Along with a superior hardware specification, the Mini-SAN scores over Netgear’s products as transtec’s Storage Manager utility is much more sophisticated. Along with a far more informative display it also integrates with the Windows SNMP trap service enabling it to provide pop-up messages in the System Tray to advise on errors or detected faults. On first contact, the Storage Manager searched the network for appliances and displays any logical partitions it detects. Creating new ones is easy enough as a wizard takes you though selecting a physical hard disk, deciding on a partition size and choosing a file format. For the latter you have two choices but only the proprietary Z-FS format enables partitions to be shared across multiple users. NTFS is supported but the partition will only be accessible to the user that created it. Usefully, you can apply password protection to each partition and to the physical drives as well.
There’s more, as during partition creation you can opt for mirrors, stripes and striped mirrors and you can deploy these across single and multiple appliances. You can even spread a single partition across multiple physical drives and to make hard disk identification easier you can rename each one and the Storage Manager will also blink the drive’s LED so you can see where it is in the appliance. The status page offers details of system events and provides useful pie charts of disk utilization.

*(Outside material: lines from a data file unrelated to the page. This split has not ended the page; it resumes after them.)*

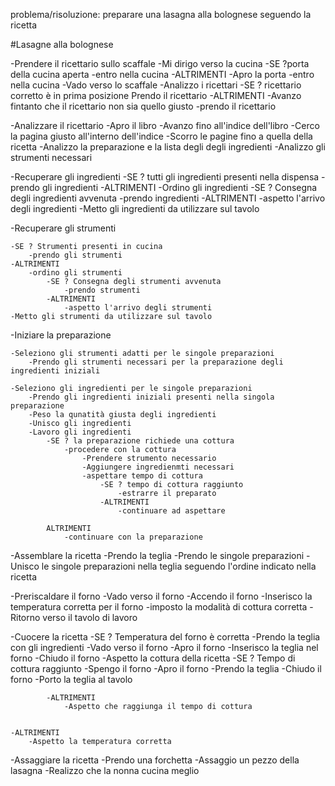 problema/risoluzione: preparare una lasagna alla bolognese seguendo la ricetta


#Lasagne alla bolognese

-Prendere il ricettario sullo scaffale
    -Mi dirigo verso la cucina
        -SE ?porta della cucina aperta
            -entro nella cucina
        -ALTRIMENTI 
            -Apro la porta
            -entro nella cucina
    -Vado verso lo scaffale
    -Analizzo i ricettari
        -SE ? ricettario corretto è in prima posizione 
            Prendo il ricettario
        -ALTRIMENTI 
            -Avanzo fintanto che il ricettario non sia quello giusto
    -prendo il ricettario




-Analizzare il ricettario
    -Apro il libro 
    -Avanzo fino all'indice dell'libro
    -Cerco la pagina giusto all'interno dell'indice
    -Scorro le pagine fino a quella della ricetta
    -Analizzo la preparazione e la lista degli degli ingredienti
    -Analizzo gli strumenti necessari




-Recuperare gli ingredienti
    -SE ? tutti gli ingredienti presenti nella dispensa
        -prendo gli ingredienti
    -ALTRIMENTI
        -Ordino gli ingredienti
            -SE ? Consegna degli ingredienti avvenuta
                -prendo ingredienti
            -ALTRIMENTI
                -aspetto l'arrivo degli ingredienti
    -Metto gli ingredienti da utilizzare sul tavolo
            


-Recuperare gli strumenti

    -SE ? Strumenti presenti in cucina
        -prendo gli strumenti
    -ALTRIMENTI
        -ordino gli strumenti
            -SE ? Consegna degli strumenti avvenuta
                -prendo strumenti
            -ALTRIMENTI
                -aspetto l'arrivo degli strumenti
    -Metto gli strumenti da utilizzare sul tavolo



-Iniziare la preparazione

    -Seleziono gli strumenti adatti per le singole preparazioni
        -Prendo gli strumenti necessari per la preparazione degli ingredienti iniziali

    -Seleziono gli ingredienti per le singole preparazioni
        -Prendo gli ingredienti iniziali presenti nella singola preparazione
        -Peso la qunatità giusta degli ingredienti
        -Unisco gli ingredienti
        -Lavoro gli ingredienti
            -SE ? la preparazione richiede una cottura
                -procedere con la cottura
                    -Prendere strumento necessario
                    -Aggiungere ingredienmti necessari
                    -aspettare tempo di cottura
                        -SE ? tempo di cottura raggiunto
                            -estrarre il preparato
                        -ALTRIMENTI 
                            -continuare ad aspettare 

            ALTRIMENTI
                -continuare con la preparazione 
        




-Assemblare la ricetta
    -Prendo la teglia
    -Prendo le singole preparazioni
    -Unisco le singole preparazioni nella teglia seguendo l'ordine indicato nella ricetta
    


-Preriscaldare il forno
    -Vado verso il forno
    -Accendo il forno
    -Inserisco la temperatura corretta per il forno
    -imposto la modalità di cottura corretta
    -Ritorno verso il tavolo di lavoro


-Cuocere la ricetta
    -SE ? Temperatura del forno è corretta
        -Prendo la teglia con gli ingredienti
        -Vado verso il forno
        -Apro il forno
        -Inserisco la teglia nel forno
        -Chiudo il forno
        -Aspetto la cottura della ricetta
            -SE ? Tempo di cottura raggiunto
                -Spengo il forno
                -Apro il forno
                -Prendo la teglia
                -Chiudo il forno
                -Porto la teglia al tavolo

            -ALTRIMENTI
                -Aspetto che raggiunga il tempo di cottura


    -ALTRIMENTI
        -Aspetto la temperatura corretta




-Assaggiare la ricetta
    -Prendo una forchetta
    -Assaggio un pezzo della lasagna
    -Realizzo che la nonna cucina meglio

The Mini-SAN may be more cost effective than most iSCSI solutions but one area it can’t compete on is performance. Using a Supermicro 3.2GHz Pentium D workstation we copied a 690MB video file to and from a single Z-FS partition over Gigabit Ethernet and saw average write and read speeds of 20.4MB/sec and 21.5MB/sec. Most iSCSI appliances we’ve tested will deliver at least double these speeds. The Z-FS format also takes its toll as running the same test on an NTFS partition returned average write and read speeds of over 27MB/sec.
Transtec has been stingy with its software bundle as you don’t get any backup software included – it’s not great but at least Netgear includes the SmartSync Pro utility which provides backup and data synchronization tools. We also encountered an irritating problem with Z-FS partitions where occasionally Windows wouldn’t assign a drive icon to them. You may also need to reconfigure any local firewalls as these can block access although transtec’s manual does cover this. Nevertheless, if SoIP (storage over IP) piques your interest we would suggest the PROVIGO 210 Mini-SAN is currently the best one to go for.
The Mini-SAN delivers a fair amount of storage for the price and superior management tools to Netgear’s SC101T. Performance won’t worry most iSCSI products but it is faster than a lot of NAS appliances. It’s not perfect, but this is the best implementation of Zetera’s Z-SAN technology currently available.